Leave-one-out Distinguishability in Machine Learning
Jiayuan Ye, Anastasia Borovykh, Soufiane Hayou, Reza Shokri
TL;DR
This work introduces LOOD, a framework that quantifies how adding or removing training data alters a model's output distribution, tying memorization, information leakage, and influence to a single diagnostic. It provides an analytic Gaussian Process-based method (NNGP-linked) to estimate LOOD efficiently, with closed-form posterior mean and covariance, and validates strong correlations with membership inference attacks while achieving large speedups over retraining. The authors also show that the optimal queries eliciting maximum leakage can be identified and that activation functions impact leakage via kernel rank, revealing a privacy–accuracy trade-off. The framework enables principled analysis of leakage across architectures and queries, with potential for data reconstruction and deeper privacy guidance in ML systems.
Abstract
We introduce an analytical framework to quantify the changes in a machine learning algorithm's output distribution following the inclusion of a few data points in its training set, a notion we define as leave-one-out distinguishability (LOOD). This is key to measuring data **memorization** and information **leakage** as well as the **influence** of training data points in machine learning. We illustrate how our method broadens and refines existing empirical measures of memorization and privacy risks associated with training data.

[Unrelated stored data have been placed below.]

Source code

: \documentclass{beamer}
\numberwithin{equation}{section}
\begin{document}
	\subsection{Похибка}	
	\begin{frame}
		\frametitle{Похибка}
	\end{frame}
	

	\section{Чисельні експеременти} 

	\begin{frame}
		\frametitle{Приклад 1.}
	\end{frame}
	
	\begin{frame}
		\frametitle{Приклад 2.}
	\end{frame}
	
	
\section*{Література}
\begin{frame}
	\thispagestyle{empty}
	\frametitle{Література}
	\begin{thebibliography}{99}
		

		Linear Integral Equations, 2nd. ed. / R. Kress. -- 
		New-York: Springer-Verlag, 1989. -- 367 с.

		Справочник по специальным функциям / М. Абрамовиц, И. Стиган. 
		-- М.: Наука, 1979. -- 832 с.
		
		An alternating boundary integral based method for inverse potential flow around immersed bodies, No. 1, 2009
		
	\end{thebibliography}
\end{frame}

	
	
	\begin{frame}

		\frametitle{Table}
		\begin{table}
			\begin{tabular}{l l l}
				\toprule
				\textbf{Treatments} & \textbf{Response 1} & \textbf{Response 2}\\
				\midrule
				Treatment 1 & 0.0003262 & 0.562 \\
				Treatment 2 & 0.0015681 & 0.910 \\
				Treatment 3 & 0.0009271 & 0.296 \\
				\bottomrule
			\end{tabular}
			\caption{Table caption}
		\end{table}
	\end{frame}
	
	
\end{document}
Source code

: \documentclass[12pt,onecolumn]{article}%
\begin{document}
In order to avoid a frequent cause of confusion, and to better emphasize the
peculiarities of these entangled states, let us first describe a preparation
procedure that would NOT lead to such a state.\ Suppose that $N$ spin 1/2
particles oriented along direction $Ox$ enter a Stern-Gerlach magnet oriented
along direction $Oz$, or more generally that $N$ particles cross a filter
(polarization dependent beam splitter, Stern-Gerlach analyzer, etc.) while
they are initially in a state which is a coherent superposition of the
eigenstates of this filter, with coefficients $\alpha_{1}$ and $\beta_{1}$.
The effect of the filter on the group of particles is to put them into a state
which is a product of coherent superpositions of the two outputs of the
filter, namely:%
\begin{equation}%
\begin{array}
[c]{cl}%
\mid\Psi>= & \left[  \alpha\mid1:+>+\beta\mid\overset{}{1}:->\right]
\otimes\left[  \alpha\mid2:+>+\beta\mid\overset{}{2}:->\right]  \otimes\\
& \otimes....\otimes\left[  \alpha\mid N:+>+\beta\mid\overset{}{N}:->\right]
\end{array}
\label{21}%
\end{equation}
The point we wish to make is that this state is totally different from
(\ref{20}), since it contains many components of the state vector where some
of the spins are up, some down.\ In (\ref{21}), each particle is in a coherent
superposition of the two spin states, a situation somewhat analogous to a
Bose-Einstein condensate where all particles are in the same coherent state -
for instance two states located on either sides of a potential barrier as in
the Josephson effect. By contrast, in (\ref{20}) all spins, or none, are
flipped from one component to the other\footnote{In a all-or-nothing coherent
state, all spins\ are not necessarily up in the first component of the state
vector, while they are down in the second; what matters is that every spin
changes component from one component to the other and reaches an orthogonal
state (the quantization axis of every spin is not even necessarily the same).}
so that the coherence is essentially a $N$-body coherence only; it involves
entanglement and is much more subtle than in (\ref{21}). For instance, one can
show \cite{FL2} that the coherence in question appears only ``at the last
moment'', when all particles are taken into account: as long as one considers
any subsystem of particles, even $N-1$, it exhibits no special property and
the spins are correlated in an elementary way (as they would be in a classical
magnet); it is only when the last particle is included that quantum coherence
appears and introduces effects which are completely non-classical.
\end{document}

We use Gaussian processes to model the randomness of machine learning algorithms, and validate LOOD with extensive empirical analysis of leakage using membership inference attacks. Our analytical framework enables us to investigate the causes of leakage and where the leakage is high. For example, we analyze the influence of activation functions, on data memorization. Additionally, our method allows us to identify queries that disclose the most information about the training data in the leave-one-out setting. We illustrate how optimal queries can be used for accurate **reconstruction** of training data.